Avant même d'être le roi de la gâchette, James Bond reste aux yeux de beaucoup le roi du placement de produit. Depuis les années 1960, la franchise encaisse des millions de dollars de la part d'entreprises désireuses d'apparaître dans le même cadre que l'anti-héros britannique. Alcools (Heineken aurait déboursé 45 millions de dollars pour apparaître dans la main de Daniel Craig dans Skyfall, soit un tiers du budget du film), voitures, compagnies aériennes, mais aussi produits de luxe. Dans Casino Royale, un personnage demande au héros si sa montre est une Rolex, outrage visible auquel Daniel Craig répondra sèchement "Omega". Impossible de croire que, sans un chèque de la marque, la scène aurait figuré dans le script. Les exemples sont infinis. La marque de lunettes Vuarnet réédite actuellement son modèle de solaire 006 - aucun lien de parenté avec l'espion anglais -, rappelant au passage qu'elles furent portées par Alain Delon dans le film La Piscine.
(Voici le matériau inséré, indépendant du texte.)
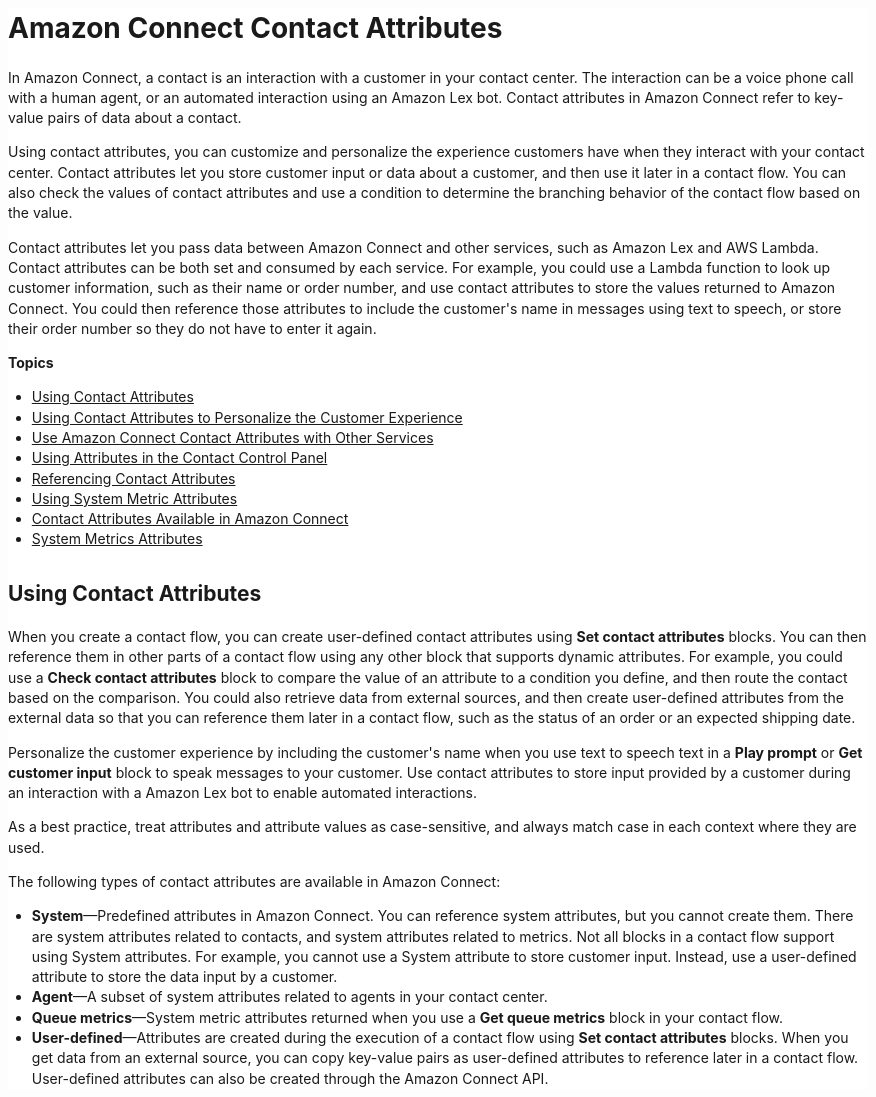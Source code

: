 # Amazon Connect Contact Attributes<a name="contact-attributes"></a>

In Amazon Connect, a contact is an interaction with a customer in your contact center\. The interaction can be a voice phone call with a human agent, or an automated interaction using an Amazon Lex bot\. Contact attributes in Amazon Connect refer to key\-value pairs of data about a contact\.

Using contact attributes, you can customize and personalize the experience customers have when they interact with your contact center\. Contact attributes let you store customer input or data about a customer, and then use it later in a contact flow\. You can also check the values of contact attributes and use a condition to determine the branching behavior of the contact flow based on the value\.

Contact attributes let you pass data between Amazon Connect and other services, such as Amazon Lex and AWS Lambda\. Contact attributes can be both set and consumed by each service\. For example, you could use a Lambda function to look up customer information, such as their name or order number, and use contact attributes to store the values returned to Amazon Connect\. You could then reference those attributes to include the customer's name in messages using text to speech, or store their order number so they do not have to enter it again\.

**Topics**
+ [Using Contact Attributes](#using-contact-attributes)
+ [Using Contact Attributes to Personalize the Customer Experience](#use-attributes-cust-exp)
+ [Use Amazon Connect Contact Attributes with Other Services](#attribs-external-references)
+ [Using Attributes in the Contact Control Panel](#use-attribs-ccp)
+ [Referencing Contact Attributes](#how-to-reference-attributes)
+ [Using System Metric Attributes](#attrib-system-metrics)
+ [Contact Attributes Available in Amazon Connect](#connect-attrib-list)
+ [System Metrics Attributes](#attribs-system-metrics-table)

## Using Contact Attributes<a name="using-contact-attributes"></a>

When you create a contact flow, you can create user\-defined contact attributes using **Set contact attributes** blocks\. You can then reference them in other parts of a contact flow using any other block that supports dynamic attributes\. For example, you could use a **Check contact attributes** block to compare the value of an attribute to a condition you define, and then route the contact based on the comparison\. You could also retrieve data from external sources, and then create user\-defined attributes from the external data so that you can reference them later in a contact flow, such as the status of an order or an expected shipping date\.

Personalize the customer experience by including the customer's name when you use text to speech text in a **Play prompt** or **Get customer input** block to speak messages to your customer\. Use contact attributes to store input provided by a customer during an interaction with a Amazon Lex bot to enable automated interactions\.

As a best practice, treat attributes and attribute values as case\-sensitive, and always match case in each context where they are used\.

The following types of contact attributes are available in Amazon Connect:
+ **System**—Predefined attributes in Amazon Connect\. You can reference system attributes, but you cannot create them\. There are system attributes related to contacts, and system attributes related to metrics\. Not all blocks in a contact flow support using System attributes\. For example, you cannot use a System attribute to store customer input\. Instead, use a user\-defined attribute to store the data input by a customer\.
+ **Agent**—A subset of system attributes related to agents in your contact center\.
+ **Queue metrics**—System metric attributes returned when you use a **Get queue metrics** block in your contact flow\.
+ **User\-defined**—Attributes are created during the execution of a contact flow using **Set contact attributes** blocks\. When you get data from an external source, you can copy key\-value pairs as user\-defined attributes to reference later in a contact flow\. User\-defined attributes can also be created through the Amazon Connect API\.
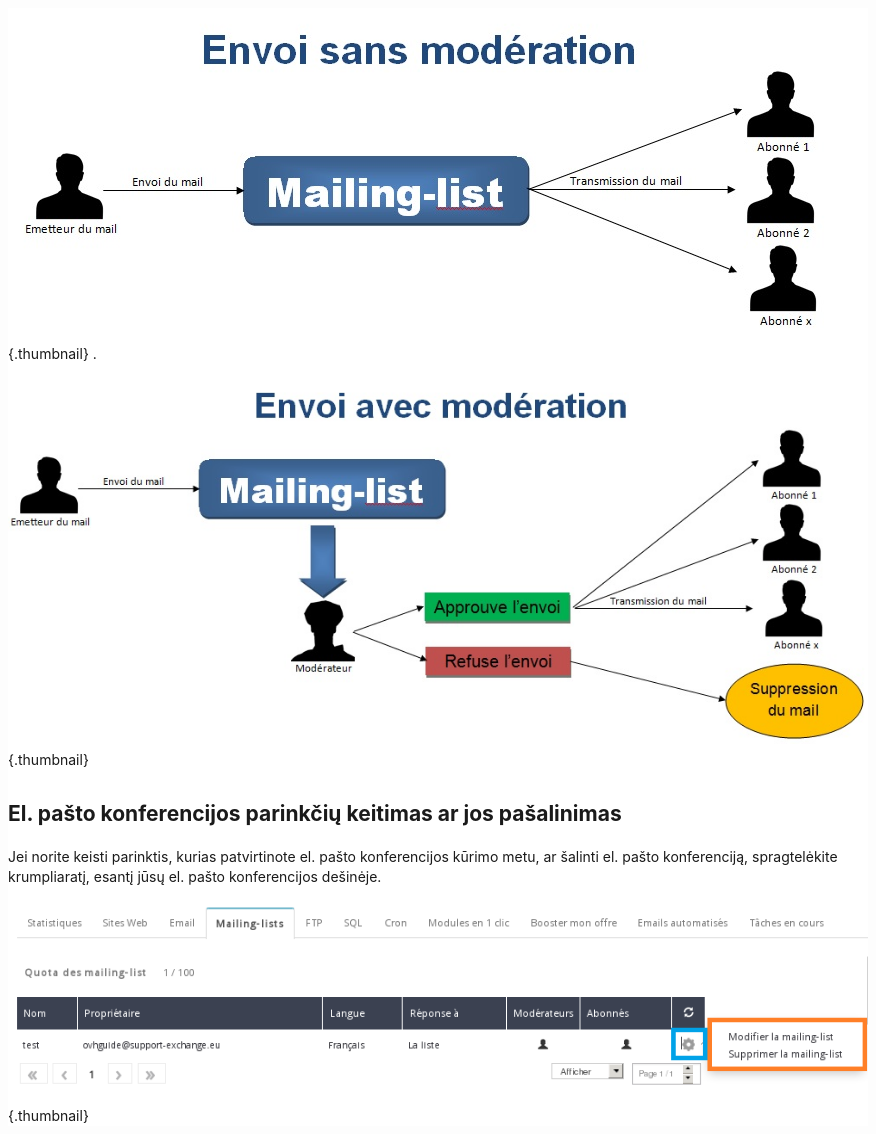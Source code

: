 ![](images/img_3565.jpg){.thumbnail}
.

![](images/img_3564.jpg){.thumbnail}


## El. pašto konferencijos parinkčių keitimas ar jos pašalinimas
Jei norite keisti parinktis, kurias patvirtinote el. pašto konferencijos kūrimo metu, ar šalinti el. pašto konferenciją, spragtelėkite krumpliaratį, esantį jūsų el. pašto konferencijos dešinėje.

![](images/img_3021.jpg){.thumbnail}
Aux Etats-Unis, malgré des produits basiques de qualité moyenne, la créatrice Tory Burch s'est façonné une image BCBG en habillant les personnages de la série "Gossip Girl". Aucun doute, la pratique est efficace. Mais il y a mieux.
Car payer pour placer une montre ou un costume, c'est travailler l'image de marque, la notoriété. Impossible de calculer les retombées de ventes réelles. Le produit est montré, et si le spectateur (consommateur) est intéressé, il doit effectuer un minimum de recherches pour débusquer les références du modèle et la boutique qui le vend. Or, bien souvent, un film a été tourné un ou deux ans (voire plus) avant sa diffusion, donc peu de chance de mettre la main sur la même chemise que son héros préféré. Certains ont trouvé un semblant de parade. Ainsi, la marque américaine milieu de gamme Banana Republic a conçu une collection capsule inspirée de la série "Mad Men", en collaboration avec la chaîne et les producteurs. Véritable succès, elle s'est transformée en licence. Une vache qui n'aura pas donné de lait très longtemps, la série s'arrêtant l'année prochaine... Autre exemple de coopération fructueuse, le site anglais Mrporter.com et la chaîne américaine USA ont organisé en 2012 un défilé et une boutique éphémère à New York, vendant des produits inspirés des costumes portés par les personnages principaux de la série "Suits", Harvey Specter (toujours en Tom Ford) et Mike Ross (plus décontracté). Le chausseur Christian Louboutin s'est, lui, inspiré du film Maléfique, sorti en mai, avec Angelina Jolie pour créer une paire d'escarpins éditée en série limitée et disponible le 20 octobre prochain. Une collaboration pour la bonne cause - les bénéfices sont reversés à une association caritative -, mais la plupart du temps l'objectif est bien évidemment commercial. Marques et producteurs contrôlent la mutation du spectateur en consommateur. Et ce n'est pas fini.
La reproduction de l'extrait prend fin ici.